Jerry played on the field with his brother Avraham. In 1939, during a tour of Australia, Avraham decided to stay in the country and it was the last time that Jerry would see his brother who ended up dying in battle against Japanese forces in New Guinea.
After the retirement of Egon Pollack, Beit haLevi took over the reins of the club that made him famous as a player. He built a strong side that was arguably the strongest side in the country. Star players Eli Fuchs, Itzhak Schneor and Shiye Glazer and tough tactics helped Beit haLevi capture two league championships in 1951 and 1952 as well as a double in 1954. He left Maccabi for a brief stint at city rivals Hapoel Tel Aviv before bringing Maccabi another league title in 1956.

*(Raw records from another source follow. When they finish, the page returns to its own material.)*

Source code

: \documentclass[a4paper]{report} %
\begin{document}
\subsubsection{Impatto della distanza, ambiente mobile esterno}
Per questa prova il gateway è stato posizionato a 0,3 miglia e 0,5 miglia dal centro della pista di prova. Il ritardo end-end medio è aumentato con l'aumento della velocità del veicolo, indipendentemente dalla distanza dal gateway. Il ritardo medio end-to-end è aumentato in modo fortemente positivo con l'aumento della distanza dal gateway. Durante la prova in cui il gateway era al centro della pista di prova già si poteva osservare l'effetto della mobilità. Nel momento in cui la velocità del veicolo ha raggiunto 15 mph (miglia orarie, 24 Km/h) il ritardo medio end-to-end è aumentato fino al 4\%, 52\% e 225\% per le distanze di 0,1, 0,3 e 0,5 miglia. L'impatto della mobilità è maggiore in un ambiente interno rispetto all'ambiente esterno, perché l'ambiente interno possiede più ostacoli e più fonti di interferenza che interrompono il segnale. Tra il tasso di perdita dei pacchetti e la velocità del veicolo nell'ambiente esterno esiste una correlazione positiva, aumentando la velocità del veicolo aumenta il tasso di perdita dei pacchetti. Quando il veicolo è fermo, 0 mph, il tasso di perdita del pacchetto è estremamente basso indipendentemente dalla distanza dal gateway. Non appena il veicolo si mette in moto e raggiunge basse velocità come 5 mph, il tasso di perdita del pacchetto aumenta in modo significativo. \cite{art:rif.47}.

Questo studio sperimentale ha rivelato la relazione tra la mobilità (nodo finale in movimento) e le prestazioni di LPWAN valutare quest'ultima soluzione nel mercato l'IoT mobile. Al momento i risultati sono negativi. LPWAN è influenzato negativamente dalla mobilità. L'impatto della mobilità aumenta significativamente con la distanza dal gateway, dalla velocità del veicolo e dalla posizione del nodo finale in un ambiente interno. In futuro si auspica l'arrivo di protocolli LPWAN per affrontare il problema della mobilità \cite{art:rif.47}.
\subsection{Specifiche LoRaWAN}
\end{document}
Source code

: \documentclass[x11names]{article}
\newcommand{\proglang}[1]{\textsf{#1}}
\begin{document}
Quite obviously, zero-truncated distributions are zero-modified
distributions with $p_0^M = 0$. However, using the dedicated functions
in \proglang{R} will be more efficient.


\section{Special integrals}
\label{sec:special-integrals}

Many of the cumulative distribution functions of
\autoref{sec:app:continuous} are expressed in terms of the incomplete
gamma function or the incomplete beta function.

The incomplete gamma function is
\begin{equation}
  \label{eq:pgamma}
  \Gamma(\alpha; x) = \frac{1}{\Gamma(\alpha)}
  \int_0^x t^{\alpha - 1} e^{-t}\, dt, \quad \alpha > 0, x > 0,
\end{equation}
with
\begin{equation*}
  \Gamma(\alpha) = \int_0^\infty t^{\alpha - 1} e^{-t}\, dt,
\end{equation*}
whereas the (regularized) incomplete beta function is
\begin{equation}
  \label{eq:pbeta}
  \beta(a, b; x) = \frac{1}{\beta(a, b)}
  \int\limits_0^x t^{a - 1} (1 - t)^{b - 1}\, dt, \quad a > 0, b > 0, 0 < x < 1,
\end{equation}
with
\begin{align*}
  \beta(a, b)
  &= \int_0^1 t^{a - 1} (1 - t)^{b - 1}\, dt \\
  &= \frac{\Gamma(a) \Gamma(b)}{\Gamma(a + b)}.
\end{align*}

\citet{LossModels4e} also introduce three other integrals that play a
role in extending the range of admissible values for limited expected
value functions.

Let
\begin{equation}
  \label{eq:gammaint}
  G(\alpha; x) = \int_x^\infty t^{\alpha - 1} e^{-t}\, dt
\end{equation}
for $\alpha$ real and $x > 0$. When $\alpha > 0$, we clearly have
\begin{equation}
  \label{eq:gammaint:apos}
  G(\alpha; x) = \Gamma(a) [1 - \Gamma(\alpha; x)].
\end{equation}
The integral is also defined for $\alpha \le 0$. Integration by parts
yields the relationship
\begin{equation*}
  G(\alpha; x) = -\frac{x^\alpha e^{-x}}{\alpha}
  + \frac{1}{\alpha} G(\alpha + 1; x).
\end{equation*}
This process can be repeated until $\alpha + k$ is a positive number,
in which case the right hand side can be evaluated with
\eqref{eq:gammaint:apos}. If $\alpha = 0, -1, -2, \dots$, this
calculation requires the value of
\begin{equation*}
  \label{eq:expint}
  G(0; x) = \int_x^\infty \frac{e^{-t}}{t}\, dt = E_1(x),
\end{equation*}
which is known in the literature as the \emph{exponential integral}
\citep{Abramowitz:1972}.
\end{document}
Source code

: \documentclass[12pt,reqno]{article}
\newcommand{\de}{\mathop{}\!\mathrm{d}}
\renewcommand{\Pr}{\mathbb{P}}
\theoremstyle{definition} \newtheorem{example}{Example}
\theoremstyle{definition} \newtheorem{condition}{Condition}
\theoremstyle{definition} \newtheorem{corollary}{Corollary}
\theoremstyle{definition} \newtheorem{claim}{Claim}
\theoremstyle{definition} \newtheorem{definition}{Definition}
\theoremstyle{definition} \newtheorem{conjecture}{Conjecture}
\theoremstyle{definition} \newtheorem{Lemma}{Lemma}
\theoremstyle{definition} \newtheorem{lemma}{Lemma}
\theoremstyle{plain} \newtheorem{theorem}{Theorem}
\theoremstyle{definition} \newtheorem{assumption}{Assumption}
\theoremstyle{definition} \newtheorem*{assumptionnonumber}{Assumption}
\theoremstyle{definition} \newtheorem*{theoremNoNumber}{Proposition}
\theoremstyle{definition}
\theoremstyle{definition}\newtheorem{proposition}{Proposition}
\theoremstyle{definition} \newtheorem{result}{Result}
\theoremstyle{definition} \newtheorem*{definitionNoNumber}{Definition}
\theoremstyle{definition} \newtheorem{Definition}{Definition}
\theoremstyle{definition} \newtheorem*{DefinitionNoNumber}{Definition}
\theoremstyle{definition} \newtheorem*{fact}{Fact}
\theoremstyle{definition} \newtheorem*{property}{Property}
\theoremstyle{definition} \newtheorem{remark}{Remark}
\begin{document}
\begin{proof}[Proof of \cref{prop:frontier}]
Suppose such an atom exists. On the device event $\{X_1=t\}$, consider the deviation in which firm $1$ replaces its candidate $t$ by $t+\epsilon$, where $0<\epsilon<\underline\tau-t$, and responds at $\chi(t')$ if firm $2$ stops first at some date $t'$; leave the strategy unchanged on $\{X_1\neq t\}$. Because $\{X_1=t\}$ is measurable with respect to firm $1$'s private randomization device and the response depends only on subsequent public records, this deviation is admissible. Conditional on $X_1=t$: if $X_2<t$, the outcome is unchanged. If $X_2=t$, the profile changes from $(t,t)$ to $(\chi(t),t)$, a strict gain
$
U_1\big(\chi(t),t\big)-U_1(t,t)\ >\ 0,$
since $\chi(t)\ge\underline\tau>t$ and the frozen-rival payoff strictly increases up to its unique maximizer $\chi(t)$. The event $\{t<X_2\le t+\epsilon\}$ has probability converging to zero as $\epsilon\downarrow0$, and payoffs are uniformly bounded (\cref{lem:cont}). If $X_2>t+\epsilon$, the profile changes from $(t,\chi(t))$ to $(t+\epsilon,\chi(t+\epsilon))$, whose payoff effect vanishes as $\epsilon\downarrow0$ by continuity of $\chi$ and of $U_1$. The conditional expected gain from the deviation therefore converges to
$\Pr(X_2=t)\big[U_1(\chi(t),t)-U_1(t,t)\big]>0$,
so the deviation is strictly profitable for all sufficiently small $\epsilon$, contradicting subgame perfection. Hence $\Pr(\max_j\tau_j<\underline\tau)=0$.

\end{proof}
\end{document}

During his time with Maccabi, Beit haLevi served two terms as manager of the Israel national football team. His bunker tactics led to the national team's style of play being referred to as "Jerry's bunker". After the 1956 season with Maccabi, Beit haLevi was fired, though he returned in the 1960s and is credited with the development of such national team stars such as Giora Spiegel. After retiring from coaching, he served as the chairman for the club.
In 1960, Jerry received an offer to coach the Nigerian national football team, which he accepted. In his first match against Ghana, Nigeria were crushed 3–0 in front of 100,000 fans in Lagos and the press called for Beit haLevi to be fired. He decided to stick with the job and helped build up a better Nigerian side. During this time he was also heavily involved in trying to exhume the body of his brother for burial in Israel, but was unsuccessful.